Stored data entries
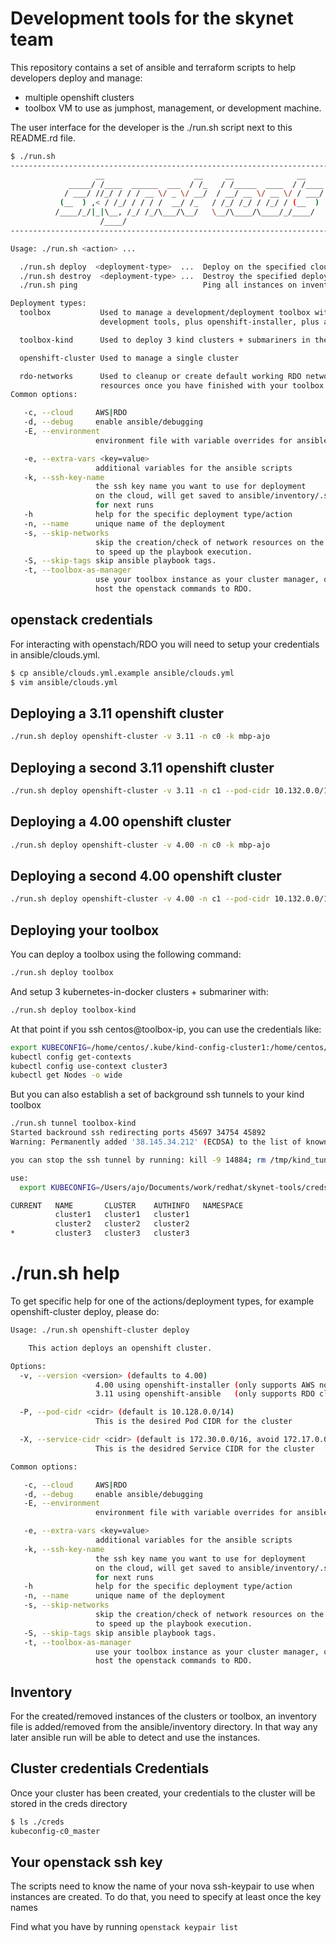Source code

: # Development tools for the skynet team

This repository contains a set of ansible and terraform scripts
to help developers deploy and manage:

- multiple openshift clusters
- toolbox VM to use as jumphost, management, or development machine.

The user interface for the developer is the ./run.sh script next to this
README.rd file.

```bash
$ ./run.sh
-------------------------------------------------------------------------------
                   __                    __     __              __
             _____/ /____  ______  ___  / /_   / /_____  ____  / /____
            / ___/ //_/ / / / __ \/ _ \/ __/  / __/ __ \/ __ \/ / ___/
           (__  ) ,< / /_/ / / / /  __/ /_   / /_/ /_/ / /_/ / (__  )
          /____/_/|_|\__, /_/ /_/\___/\__/   \__/\____/\____/_/____/
                    /____/
-------------------------------------------------------------------------------

Usage: ./run.sh <action> ...

  ./run.sh deploy  <deployment-type>  ...  Deploy on the specified cloud.
  ./run.sh destroy  <deployment-type> ...  Destroy the specified deployment
  ./run.sh ping                            Ping all instances on inventory

Deployment types:
  toolbox           Used to manage a development/deployment toolbox with the team
                    development tools, plus openshift-installer, plus ansible.

  toolbox-kind      Used to deploy 3 kind clusters + submariners in the toolbox VM

  openshift-cluster Used to manage a single cluster

  rdo-networks      Used to cleanup or create default working RDO networks and
                    resources once you have finished with your toolbox or clusters
Common options:

   -c, --cloud     AWS|RDO
   -d, --debug     enable ansible/debugging
   -E, --environment
                   environment file with variable overrides for ansible

   -e, --extra-vars <key=value>
                   additional variables for the ansible scripts
   -k, --ssh-key-name
                   the ssh key name you want to use for deployment
                   on the cloud, will get saved to ansible/inventory/.ssh_key_name
                   for next runs
   -h              help for the specific deployment type/action
   -n, --name      unique name of the deployment
   -s, --skip-networks
                   skip the creation/check of network resources on the cloud
                   to speed up the playbook execution.
   -S, --skip-tags skip ansible playbook tags.
   -t, --toolbox-as-manager
                   use your toolbox instance as your cluster manager, or the
                   host the openstack commands to RDO.
```

## openstack credentials

For interacting with openstach/RDO you will need to setup your credentials in
ansible/clouds.yml.

```bash
$ cp ansible/clouds.yml.example ansible/clouds.yml
$ vim ansible/clouds.yml
```

## Deploying a 3.11 openshift cluster

```bash
./run.sh deploy openshift-cluster -v 3.11 -n c0 -k mbp-ajo
```

## Deploying a second 3.11 openshift cluster

```bash
./run.sh deploy openshift-cluster -v 3.11 -n c1 --pod-cidr 10.132.0.0/14 --service-cidr 172.31.0.0/16
```

## Deploying a 4.00 openshift cluster

```bash
./run.sh deploy openshift-cluster -v 4.00 -n c0 -k mbp-ajo
```

## Deploying a second 4.00 openshift cluster

```bash
./run.sh deploy openshift-cluster -v 4.00 -n c1 --pod-cidr 10.132.0.0/14 --service-cidr 172.31.0.0/16
```

## Deploying your toolbox

You can deploy a toolbox using the following command:

```bash
./run.sh deploy toolbox
```

And setup 3 kubernetes-in-docker clusters + submariner with:

```bash
./run.sh deploy toolbox-kind
```

At that point if you ssh centos@toolbox-ip, you can use the credentials like:

```bash
export KUBECONFIG=/home/centos/.kube/kind-config-cluster1:/home/centos/.kube/kind-config-cluster2:/home/centos/.kube/kind-config-cluster3
kubectl config get-contexts
kubectl config use-context cluster3
kubectl get Nodes -o wide
```

But you can also establish a set of background ssh tunnels to your kind toolbox

```bash
./run.sh tunnel toolbox-kind
Started backround ssh redirecting ports 45697 34754 45892
Warning: Permanently added '38.145.34.212' (ECDSA) to the list of known hosts.

you can stop the ssh tunnel by running: kill -9 14884; rm /tmp/kind_tunnel.pid

use:
  export KUBECONFIG=/Users/ajo/Documents/work/redhat/skynet-tools/creds/kind-config-cluster1:/Users/ajo/Documents/work/redhat/skynet-tools/creds/kind-config-cluster2:/Users/ajo/Documents/work/redhat/skynet-tools/creds/kind-config-cluster3

CURRENT   NAME       CLUSTER    AUTHINFO   NAMESPACE
          cluster1   cluster1   cluster1
          cluster2   cluster2   cluster2
*         cluster3   cluster3   cluster3
```

# ./run.sh help

To get specific help for one of the actions/deployment types, for example openshift-cluster
deploy, please do:

```bash
Usage: ./run.sh openshift-cluster deploy

    This action deploys an openshift cluster.

Options:
  -v, --version <version> (defaults to 4.00)
                   4.00 using openshift-installer (only supports AWS now)
                   3.11 using openshift-ansible   (only supports RDO cloud now)

  -P, --pod-cidr <cidr> (default is 10.128.0.0/14)
                   This is the desired Pod CIDR for the cluster

  -X, --service-cidr <cidr> (default is 172.30.0.0/16, avoid 172.17.0.0/16 docker0 range)
                   This is the desidred Service CIDR for the cluster

Common options:

   -c, --cloud     AWS|RDO
   -d, --debug     enable ansible/debugging
   -E, --environment
                   environment file with variable overrides for ansible

   -e, --extra-vars <key=value>
                   additional variables for the ansible scripts
   -k, --ssh-key-name
                   the ssh key name you want to use for deployment
                   on the cloud, will get saved to ansible/inventory/.ssh_key_name
                   for next runs
   -h              help for the specific deployment type/action
   -n, --name      unique name of the deployment
   -s, --skip-networks
                   skip the creation/check of network resources on the cloud
                   to speed up the playbook execution.
   -S, --skip-tags skip ansible playbook tags.
   -t, --toolbox-as-manager
                   use your toolbox instance as your cluster manager, or the
                   host the openstack commands to RDO.
```

## Inventory

For the created/removed instances of the clusters or toolbox, an inventory
file is added/removed from the ansible/inventory directory. In that way
any later ansible run will be able to detect and use the instances.

## Cluster credentials Credentials

Once your cluster has been created, your credentials to the cluster will
be stored in the creds directory

```bash
$ ls ./creds
kubeconfig-c0_master
```

## Your openstack ssh key

The scripts need to know the name of your nova ssh-keypair to use
when instances are created. To do that, you need to specify at least
once the key names

Find what you have by running `openstack keypair list`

WHAT YOU WILL DO →
Compute how many lines of the records above hold the string "types". Give the number with no other output.

EXERCISE SOLUTION →
2